12. 실전 RL 프로젝트

12. 실전 RL 프로젝트

난이도: ⭐⭐⭐⭐ (고급)

학습 목표

  • Gymnasium 환경 사용법 숙달
  • 완전한 RL 프로젝트 구조 이해
  • 학습 모니터링과 디버깅 기법
  • Atari 게임 에이전트 구현
  • 학습된 모델 저장과 평가

1. 프로젝트 구조

1.1 권장 디렉토리 구조

rl_project/
├── config/
│   ├── default.yaml
│   └── atari.yaml
├── agents/
│   ├── __init__.py
│   ├── base.py
│   ├── dqn.py
│   └── ppo.py
├── networks/
│   ├── __init__.py
│   ├── mlp.py
│   └── cnn.py
├── utils/
│   ├── __init__.py
│   ├── buffer.py
│   ├── logger.py
│   └── wrappers.py
├── envs/
│   └── custom_env.py
├── train.py
├── evaluate.py
└── requirements.txt

1.2 설정 파일

# config/default.yaml
env:
  name: "CartPole-v1"
  n_envs: 4

agent:
  type: "PPO"
  lr: 3e-4
  gamma: 0.99
  gae_lambda: 0.95
  clip_epsilon: 0.2
  epochs: 10
  batch_size: 64

training:
  total_timesteps: 100000
  eval_freq: 10000
  save_freq: 50000
  log_freq: 1000

logging:
  use_wandb: true
  project_name: "rl-project"

2. Gymnasium 환경

2.1 기본 사용법

import gymnasium as gym
import numpy as np

def basic_usage():
    # 환경 생성
    env = gym.make("CartPole-v1", render_mode="human")

    # 환경 정보
    print(f"Observation space: {env.observation_space}")
    print(f"Action space: {env.action_space}")

    # 에피소드 실행
    observation, info = env.reset(seed=42)

    for _ in range(1000):
        action = env.action_space.sample()  # 무작위 행동
        observation, reward, terminated, truncated, info = env.step(action)
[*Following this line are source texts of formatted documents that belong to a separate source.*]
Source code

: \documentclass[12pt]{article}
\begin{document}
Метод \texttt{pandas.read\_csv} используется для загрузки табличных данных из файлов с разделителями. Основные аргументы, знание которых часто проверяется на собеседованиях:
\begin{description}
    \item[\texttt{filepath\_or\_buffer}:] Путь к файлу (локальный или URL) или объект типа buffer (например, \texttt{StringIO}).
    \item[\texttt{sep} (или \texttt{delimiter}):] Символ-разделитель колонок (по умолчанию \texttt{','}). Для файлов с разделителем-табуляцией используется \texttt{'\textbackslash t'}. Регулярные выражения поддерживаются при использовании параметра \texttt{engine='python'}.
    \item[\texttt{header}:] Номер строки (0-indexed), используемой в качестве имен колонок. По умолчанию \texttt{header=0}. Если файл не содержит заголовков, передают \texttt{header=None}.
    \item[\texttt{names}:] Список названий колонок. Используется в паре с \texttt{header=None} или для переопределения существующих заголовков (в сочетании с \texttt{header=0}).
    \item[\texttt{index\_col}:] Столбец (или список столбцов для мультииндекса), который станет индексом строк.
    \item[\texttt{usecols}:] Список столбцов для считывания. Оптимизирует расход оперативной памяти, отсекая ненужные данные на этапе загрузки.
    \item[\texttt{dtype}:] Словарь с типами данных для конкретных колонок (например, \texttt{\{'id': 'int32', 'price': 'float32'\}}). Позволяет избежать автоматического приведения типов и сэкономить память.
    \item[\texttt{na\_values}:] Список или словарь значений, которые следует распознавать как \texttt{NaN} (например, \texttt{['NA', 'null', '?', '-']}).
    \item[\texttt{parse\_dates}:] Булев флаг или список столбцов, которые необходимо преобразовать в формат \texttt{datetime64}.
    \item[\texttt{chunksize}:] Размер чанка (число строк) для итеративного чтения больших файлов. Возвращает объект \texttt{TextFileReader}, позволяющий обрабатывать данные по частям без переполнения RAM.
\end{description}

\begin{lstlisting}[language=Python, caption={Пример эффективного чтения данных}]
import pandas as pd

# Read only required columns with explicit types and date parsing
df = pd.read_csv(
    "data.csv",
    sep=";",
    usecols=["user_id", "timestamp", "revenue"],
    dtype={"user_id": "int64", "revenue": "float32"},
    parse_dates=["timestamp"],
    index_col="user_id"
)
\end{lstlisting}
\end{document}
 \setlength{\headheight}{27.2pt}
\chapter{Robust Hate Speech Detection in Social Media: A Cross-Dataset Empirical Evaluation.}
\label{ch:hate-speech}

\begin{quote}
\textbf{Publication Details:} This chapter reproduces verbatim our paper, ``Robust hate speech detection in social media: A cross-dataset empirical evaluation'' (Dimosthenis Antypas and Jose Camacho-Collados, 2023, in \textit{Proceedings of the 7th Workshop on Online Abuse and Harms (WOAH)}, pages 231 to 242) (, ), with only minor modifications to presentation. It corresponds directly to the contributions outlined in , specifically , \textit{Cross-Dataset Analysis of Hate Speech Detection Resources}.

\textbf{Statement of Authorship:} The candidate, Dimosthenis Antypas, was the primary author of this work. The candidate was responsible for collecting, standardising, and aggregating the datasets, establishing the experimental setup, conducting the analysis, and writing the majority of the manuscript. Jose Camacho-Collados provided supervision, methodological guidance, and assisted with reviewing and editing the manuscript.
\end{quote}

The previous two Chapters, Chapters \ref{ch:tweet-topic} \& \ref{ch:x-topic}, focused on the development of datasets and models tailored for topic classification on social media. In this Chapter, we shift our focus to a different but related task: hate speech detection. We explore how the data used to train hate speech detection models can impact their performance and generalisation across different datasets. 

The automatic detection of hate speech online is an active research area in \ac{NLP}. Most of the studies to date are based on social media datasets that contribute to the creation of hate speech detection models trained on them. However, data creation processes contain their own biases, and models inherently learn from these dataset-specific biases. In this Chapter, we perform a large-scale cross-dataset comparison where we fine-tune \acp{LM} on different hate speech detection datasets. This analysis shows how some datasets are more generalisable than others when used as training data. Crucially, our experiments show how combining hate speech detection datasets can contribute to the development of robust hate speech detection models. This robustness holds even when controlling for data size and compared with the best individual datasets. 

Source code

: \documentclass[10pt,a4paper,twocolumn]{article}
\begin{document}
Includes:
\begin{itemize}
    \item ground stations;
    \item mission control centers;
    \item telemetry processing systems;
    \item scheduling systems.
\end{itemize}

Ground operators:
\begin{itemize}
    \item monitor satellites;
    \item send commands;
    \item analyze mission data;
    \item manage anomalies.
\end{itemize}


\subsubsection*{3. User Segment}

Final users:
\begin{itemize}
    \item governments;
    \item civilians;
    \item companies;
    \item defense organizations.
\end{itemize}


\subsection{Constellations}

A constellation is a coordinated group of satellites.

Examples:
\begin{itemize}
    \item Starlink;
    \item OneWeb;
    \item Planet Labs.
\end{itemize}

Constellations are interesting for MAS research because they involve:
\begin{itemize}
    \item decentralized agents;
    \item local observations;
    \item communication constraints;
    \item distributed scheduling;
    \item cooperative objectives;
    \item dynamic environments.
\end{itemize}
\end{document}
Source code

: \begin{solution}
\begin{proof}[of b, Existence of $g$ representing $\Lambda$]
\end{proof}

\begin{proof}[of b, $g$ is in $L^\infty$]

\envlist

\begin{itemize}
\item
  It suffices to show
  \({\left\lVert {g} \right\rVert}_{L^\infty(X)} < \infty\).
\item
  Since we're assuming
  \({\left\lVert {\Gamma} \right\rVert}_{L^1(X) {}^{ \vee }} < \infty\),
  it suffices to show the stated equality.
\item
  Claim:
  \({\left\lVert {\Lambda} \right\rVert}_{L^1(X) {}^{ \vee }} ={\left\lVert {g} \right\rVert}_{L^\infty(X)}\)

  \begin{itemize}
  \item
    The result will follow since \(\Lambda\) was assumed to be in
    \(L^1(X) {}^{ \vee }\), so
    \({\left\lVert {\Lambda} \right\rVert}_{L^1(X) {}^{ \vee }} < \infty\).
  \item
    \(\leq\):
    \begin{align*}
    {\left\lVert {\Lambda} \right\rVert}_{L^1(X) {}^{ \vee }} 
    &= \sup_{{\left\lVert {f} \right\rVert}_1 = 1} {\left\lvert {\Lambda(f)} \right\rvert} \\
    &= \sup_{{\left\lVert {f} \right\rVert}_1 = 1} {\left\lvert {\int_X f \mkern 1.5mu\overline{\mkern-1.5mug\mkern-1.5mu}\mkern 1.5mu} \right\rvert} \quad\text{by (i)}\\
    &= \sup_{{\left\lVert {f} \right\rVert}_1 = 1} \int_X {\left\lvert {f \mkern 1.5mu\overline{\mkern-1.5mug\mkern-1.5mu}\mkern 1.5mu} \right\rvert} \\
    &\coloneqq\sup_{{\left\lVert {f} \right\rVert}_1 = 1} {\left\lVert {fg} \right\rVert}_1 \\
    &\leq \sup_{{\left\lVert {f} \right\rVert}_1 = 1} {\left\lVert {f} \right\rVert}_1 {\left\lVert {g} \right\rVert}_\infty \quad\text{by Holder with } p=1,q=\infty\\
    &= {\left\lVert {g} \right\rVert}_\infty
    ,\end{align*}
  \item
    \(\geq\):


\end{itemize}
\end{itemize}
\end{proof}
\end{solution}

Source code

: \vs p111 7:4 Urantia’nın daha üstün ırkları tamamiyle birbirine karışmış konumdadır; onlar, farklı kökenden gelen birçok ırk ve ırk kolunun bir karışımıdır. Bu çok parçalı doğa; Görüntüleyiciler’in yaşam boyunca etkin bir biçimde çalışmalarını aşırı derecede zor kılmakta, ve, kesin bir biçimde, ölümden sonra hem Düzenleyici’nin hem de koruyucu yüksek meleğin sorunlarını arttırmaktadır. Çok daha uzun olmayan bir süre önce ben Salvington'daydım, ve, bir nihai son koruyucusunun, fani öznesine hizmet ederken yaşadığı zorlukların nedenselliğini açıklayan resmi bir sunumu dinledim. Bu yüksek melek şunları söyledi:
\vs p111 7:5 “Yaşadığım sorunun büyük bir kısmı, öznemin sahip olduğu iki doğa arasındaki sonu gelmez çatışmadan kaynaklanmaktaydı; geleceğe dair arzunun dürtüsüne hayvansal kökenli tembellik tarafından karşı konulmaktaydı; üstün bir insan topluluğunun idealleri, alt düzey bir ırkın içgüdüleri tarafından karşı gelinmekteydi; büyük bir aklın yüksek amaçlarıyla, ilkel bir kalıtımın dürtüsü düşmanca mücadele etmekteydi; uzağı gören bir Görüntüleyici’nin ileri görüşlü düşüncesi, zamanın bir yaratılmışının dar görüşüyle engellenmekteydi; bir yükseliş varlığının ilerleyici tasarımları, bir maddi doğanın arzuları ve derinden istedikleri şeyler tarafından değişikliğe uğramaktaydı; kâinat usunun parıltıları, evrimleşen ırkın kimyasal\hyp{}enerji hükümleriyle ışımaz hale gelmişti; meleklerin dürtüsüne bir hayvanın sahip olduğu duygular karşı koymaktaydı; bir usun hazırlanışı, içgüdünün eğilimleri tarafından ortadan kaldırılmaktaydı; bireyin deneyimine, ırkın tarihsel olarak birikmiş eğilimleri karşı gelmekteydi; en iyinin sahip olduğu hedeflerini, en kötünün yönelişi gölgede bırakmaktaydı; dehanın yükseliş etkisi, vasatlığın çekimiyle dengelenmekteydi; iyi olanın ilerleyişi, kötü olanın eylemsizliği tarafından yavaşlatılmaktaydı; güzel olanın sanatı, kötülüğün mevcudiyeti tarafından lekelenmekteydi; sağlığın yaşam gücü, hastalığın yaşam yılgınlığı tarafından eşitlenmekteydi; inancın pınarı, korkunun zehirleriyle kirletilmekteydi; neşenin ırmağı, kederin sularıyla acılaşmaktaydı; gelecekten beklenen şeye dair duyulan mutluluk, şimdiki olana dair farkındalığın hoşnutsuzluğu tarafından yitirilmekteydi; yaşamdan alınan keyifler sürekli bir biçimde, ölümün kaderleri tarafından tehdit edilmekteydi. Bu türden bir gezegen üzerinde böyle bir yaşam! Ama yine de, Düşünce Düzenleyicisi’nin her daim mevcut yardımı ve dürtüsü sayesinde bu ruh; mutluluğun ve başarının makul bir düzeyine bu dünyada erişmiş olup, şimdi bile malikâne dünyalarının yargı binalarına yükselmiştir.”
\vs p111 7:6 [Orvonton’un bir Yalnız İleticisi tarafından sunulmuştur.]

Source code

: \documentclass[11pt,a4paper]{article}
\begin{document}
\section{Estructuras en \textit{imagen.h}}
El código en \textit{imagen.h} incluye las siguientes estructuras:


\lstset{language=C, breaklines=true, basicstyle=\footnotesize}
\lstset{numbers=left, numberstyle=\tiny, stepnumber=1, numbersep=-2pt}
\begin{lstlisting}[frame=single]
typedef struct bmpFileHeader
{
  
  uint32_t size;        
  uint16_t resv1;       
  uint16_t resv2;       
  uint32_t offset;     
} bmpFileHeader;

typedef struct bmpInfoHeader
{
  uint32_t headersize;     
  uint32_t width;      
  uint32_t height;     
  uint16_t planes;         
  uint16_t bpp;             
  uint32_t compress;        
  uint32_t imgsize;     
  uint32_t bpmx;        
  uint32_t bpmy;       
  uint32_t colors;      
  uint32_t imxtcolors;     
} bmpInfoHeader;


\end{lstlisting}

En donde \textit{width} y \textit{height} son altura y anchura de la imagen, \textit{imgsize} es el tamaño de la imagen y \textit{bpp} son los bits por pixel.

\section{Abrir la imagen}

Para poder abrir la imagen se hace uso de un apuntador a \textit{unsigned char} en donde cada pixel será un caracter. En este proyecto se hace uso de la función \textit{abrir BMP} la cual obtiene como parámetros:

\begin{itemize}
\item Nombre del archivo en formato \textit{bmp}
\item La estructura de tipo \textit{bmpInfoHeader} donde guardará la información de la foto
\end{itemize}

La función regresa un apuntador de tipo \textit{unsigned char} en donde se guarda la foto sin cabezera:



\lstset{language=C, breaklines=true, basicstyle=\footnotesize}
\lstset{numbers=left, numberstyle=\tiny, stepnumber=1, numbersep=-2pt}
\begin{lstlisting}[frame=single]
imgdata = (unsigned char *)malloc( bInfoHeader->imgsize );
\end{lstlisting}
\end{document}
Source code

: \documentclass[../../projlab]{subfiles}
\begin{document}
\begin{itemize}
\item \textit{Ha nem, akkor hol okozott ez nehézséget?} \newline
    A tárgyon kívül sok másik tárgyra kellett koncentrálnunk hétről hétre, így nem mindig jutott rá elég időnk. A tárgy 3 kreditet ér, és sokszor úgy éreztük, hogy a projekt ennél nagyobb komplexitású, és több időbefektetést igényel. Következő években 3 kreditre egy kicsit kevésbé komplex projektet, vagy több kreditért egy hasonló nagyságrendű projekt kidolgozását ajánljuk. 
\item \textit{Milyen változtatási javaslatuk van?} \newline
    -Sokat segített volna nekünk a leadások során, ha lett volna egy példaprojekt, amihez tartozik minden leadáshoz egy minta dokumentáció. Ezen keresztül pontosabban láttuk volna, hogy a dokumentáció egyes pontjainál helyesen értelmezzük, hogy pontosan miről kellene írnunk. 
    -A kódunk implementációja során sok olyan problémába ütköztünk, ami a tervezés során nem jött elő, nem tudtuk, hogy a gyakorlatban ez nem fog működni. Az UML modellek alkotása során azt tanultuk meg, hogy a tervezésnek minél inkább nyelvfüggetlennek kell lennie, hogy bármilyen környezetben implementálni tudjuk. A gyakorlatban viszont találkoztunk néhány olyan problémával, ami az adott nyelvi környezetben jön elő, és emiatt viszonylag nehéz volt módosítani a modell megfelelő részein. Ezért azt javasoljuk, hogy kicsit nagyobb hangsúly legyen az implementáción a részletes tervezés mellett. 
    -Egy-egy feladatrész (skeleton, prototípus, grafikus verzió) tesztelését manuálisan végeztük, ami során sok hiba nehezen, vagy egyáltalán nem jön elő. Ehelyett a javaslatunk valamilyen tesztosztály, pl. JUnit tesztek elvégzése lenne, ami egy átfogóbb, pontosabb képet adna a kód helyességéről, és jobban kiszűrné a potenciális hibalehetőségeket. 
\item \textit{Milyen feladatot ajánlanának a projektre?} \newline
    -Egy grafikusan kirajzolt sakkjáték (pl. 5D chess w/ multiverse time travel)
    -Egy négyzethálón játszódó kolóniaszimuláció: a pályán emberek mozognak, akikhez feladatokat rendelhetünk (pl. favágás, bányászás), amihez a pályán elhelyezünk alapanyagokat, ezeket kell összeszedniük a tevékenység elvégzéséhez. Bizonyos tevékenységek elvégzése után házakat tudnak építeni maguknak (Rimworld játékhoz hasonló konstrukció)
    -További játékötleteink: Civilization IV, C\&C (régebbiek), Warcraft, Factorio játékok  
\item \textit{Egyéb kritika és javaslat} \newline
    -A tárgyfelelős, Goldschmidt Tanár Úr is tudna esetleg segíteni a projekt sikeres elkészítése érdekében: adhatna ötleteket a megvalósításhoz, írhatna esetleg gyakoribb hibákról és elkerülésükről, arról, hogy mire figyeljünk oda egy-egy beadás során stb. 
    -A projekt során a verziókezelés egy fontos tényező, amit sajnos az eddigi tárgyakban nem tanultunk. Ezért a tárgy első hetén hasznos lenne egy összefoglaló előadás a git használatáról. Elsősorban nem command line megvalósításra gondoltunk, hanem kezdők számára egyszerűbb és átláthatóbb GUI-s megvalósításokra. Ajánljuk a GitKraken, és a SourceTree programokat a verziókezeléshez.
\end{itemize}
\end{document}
        if terminated or truncated:
            observation, info = env.reset()

    env.close()

2.2 벡터화 환경 (병렬 처리)

from gymnasium.vector import AsyncVectorEnv, SyncVectorEnv

def make_env(env_name, seed):
    def _init():
        env = gym.make(env_name)
        env.reset(seed=seed)
        return env
    return _init

def vectorized_envs():
    n_envs = 4
    env_name = "CartPole-v1"

    # 비동기 환경 (각 환경이 별도 프로세스)
    envs = AsyncVectorEnv([
        make_env(env_name, seed=i) for i in range(n_envs)
    ])

    # 모든 환경 동시 리셋
    observations, infos = envs.reset()
    print(f"Observations shape: {observations.shape}")

    # 모든 환경 동시 스텝
    actions = envs.action_space.sample()
    observations, rewards, terminateds, truncateds, infos = envs.step(actions)

    envs.close()

2.3 환경 래퍼

import gymnasium as gym
from gymnasium import spaces
from collections import deque

class FrameStack(gym.Wrapper):
    """연속 프레임을 스택"""
    def __init__(self, env, n_frames=4):
        super().__init__(env)
        self.n_frames = n_frames
        self.frames = deque(maxlen=n_frames)

        # 관측 공간 수정
        obs_shape = env.observation_space.shape
        self.observation_space = spaces.Box(
            low=0, high=255,
            shape=(n_frames, *obs_shape),
            dtype=np.uint8
        )

    def reset(self, **kwargs):
        obs, info = self.env.reset(**kwargs)
        for _ in range(self.n_frames):
            self.frames.append(obs)
        return np.array(self.frames), info

    def step(self, action):
        obs, reward, terminated, truncated, info = self.env.step(action)
        self.frames.append(obs)
        return np.array(self.frames), reward, terminated, truncated, info


class RewardWrapper(gym.RewardWrapper):
    """보상 스케일링/클리핑"""
    def reward(self, reward):
        return np.clip(reward, -1, 1)


class NormalizeObservation(gym.ObservationWrapper):
    """관측값 정규화"""
    def __init__(self, env):
        super().__init__(env)
        self.mean = 0
        self.var = 1
        self.count = 1e-4

    def observation(self, obs):
        self.update_stats(obs)
        return (obs - self.mean) / np.sqrt(self.var + 1e-8)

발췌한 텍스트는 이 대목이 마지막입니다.